Patrick Loste ou le sacre archaïque du cheval infini
Christian Noorbergen, le 1 mars 2021
Patrick Loste travaille au sol sur de rudes bâches, et dans cette œuvre de boue et d’intemporalité, la surface des choses a disparu. Il n’y a plus qu’un espace ouvert qui s’étend jusqu’à l’immensité, la seule à faire paysage.
La diversité des couleurs est inutile, celles de la terre, de la roche et de la robe animale suffisent, et l’œuvre prend le monde à son compte, pour avoir l’âge de l’univers. De grandes plaques verticales, peut-être issues des ténèbres, ou nées de la grotte primitive, imposent une sidérante muralité. Et l’œuvre respire. Elle parle la langue ancienne et dépouillée de nos lointains. Elle n’a pas besoin de l’homme déraciné qui a perdu le sens de la paroi, de la bête et de l’horizon.
Les rudes couleurs de Patrick Loste s’abandonnent à la contemplation de ce qui reste quand il n’y a plus rien, sinon la terre première, vierge de toute civilisation. D’un côté, l’espace englobant, et de l’autre, l’animalité puissante, par quoi l’humain fragile s’accouple à ses sources. Sacre archaïque du cheval, quand le surgissement de la bête fait remède à l’horizontalité fatiguée de nos rêves perdus.
Chez Patrick Loste, l’être-cheval et l’œuvre picturale s’étreignent. Ce n’est pas de l’esthétique : depuis son enfance, Patrick Loste n’a plus jamais quitté l’étrier. Chez lui, le cavalier et sa monture font la vie. Superbe et sublime unité d’art. Le cheval traverse l’étendue, l’étendue traverse le cheval. La sensuelle noblesse du cheval hante les plus hautes cultures, d’Arabie ou de Chine. Elle nourrit la plus riche symbolique animale, du nomade anonyme des steppes jusqu’aux saints reconnus des mythes grecs, arabes ou chrétiens.
Patrick Loste n’illustre jamais le monde des chevaux. Il peint d’inconnus cavaliers, infimes passeurs d’immensité. À l’arrache, il peint des saints Georges qui affrontent, des cavaliers qui chassent, des fauconniers qui regardent le ciel. Il ne cesse de peindre de fabuleux centaures, ses doubles impossibles.

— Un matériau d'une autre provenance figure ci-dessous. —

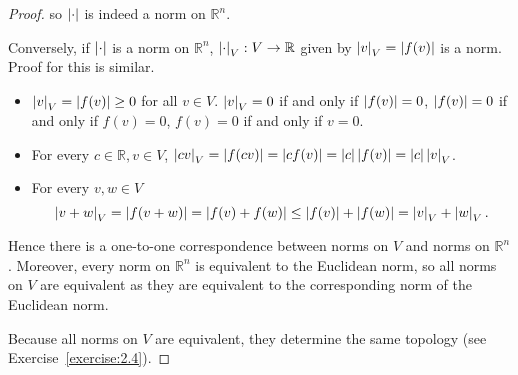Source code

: \begin{proof}
	so $\left\vert{\cdot}\right\vert$ is indeed a norm on $\mathbb{R}^{n}$.

	Conversely, if $\left\vert{\cdot}\right\vert$ is a norm on $\mathbb{R}^{n}$, $\left\vert{\cdot}\right\vert_{V}: V\to \mathbb{R}$ given by $\left\vert{v}\right\vert_{V} = \left\vert{f(v)}\right\vert$ is a norm. Proof for this is similar.
	\begin{itemize}
		\item $\left\vert{v}\right\vert_{V} = \left\vert{f(v)}\right\vert \geq 0$ for all $v\in V$. $\left\vert{v}\right\vert_{V} = 0$ if and only if $\left\vert{f(v)}\right\vert = 0$, $\left\vert{f(v)}\right\vert = 0$ if and only if $f(v) = 0$, $f(v) = 0$ if and only if $v = 0$.
		\item For every $c\in \mathbb{R}, v\in V$, $\left\vert{cv}\right\vert_{V} = \left\vert{f(cv)}\right\vert = \left\vert{cf(v)}\right\vert = \left\vert{c}\right\vert\left\vert{f(v)}\right\vert = \left\vert{c}\right\vert\left\vert{v}\right\vert_{V}$.
		\item For every $v, w\in V$
		      \begin{equation*}
			      \left\vert{v + w}\right\vert_{V} = \left\vert{f(v + w)}\right\vert = \left\vert{f(v) + f(w)}\right\vert \leq \left\vert{f(v)}\right\vert + \left\vert{f(w)}\right\vert = \left\vert{v}\right\vert_{V} + \left\vert{w}\right\vert_{V}.
		      \end{equation*}
	\end{itemize}

	Hence there is a one-to-one correspondence between norms on $V$ and norms on $\mathbb{R}^{n}$. Moreover, every norm on $\mathbb{R}^{n}$ is equivalent to the Euclidean norm, so all norms on $V$ are equivalent as they are equivalent to the corresponding norm of the Euclidean norm.

	Because all norms on $V$ are equivalent, they determine the same topology (see Exercise~\ref{exercise:2.4}).
\end{proof}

Autant de prétextes créatifs, autant de voies pour que le cheval peint puisse habiter enfin la terre innombrable.
Après la peinture, chevaucher la bête le remet en selle… Au centre de son art, le cheval centre l’homme. Patrick Loste peint l’entité cheval-homme, celle qui crée l’étendue par sa foulée, qui fusionne l’homme aux sources de sa profonde et secrète animalité.